● **Task description**:
As the lines appear below, please set them down exactly, starting at the first and finishing with the one containing "and drug screening images, using SimCLR.".

Items from a data source:
┄┄┄┄┄┄┄┄┄┄┄┄┄┄┄┄┄┄┄┄

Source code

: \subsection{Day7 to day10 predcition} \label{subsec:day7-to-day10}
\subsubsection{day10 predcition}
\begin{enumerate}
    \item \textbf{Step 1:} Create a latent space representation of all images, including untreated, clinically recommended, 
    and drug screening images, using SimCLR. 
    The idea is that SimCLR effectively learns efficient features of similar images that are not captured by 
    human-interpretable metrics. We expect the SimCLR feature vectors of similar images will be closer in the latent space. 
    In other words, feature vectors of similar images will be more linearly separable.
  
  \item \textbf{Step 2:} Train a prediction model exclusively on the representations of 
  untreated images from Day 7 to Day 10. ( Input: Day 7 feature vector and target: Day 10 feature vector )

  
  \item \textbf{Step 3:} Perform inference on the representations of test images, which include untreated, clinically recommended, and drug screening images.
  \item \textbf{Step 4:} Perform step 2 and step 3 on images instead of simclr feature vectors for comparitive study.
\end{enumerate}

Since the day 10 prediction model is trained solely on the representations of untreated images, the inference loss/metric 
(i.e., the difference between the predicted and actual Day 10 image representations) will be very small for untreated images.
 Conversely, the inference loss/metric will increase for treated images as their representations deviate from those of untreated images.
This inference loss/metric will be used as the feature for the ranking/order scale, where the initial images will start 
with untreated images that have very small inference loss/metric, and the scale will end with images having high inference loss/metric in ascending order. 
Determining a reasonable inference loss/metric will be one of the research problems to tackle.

┄┄┄┄┄┄┄┄┄┄┄┄┄┄┄┄┄┄┄┄

● **Task result**:
Source code

: \subsection{Day7 to day10 predcition} \label{subsec:day7-to-day10}
\subsubsection{day10 predcition}
\begin{enumerate}
    \item \textbf{Step 1:} Create a latent space representation of all images, including untreated, clinically recommended, 
    and drug screening images, using SimCLR. 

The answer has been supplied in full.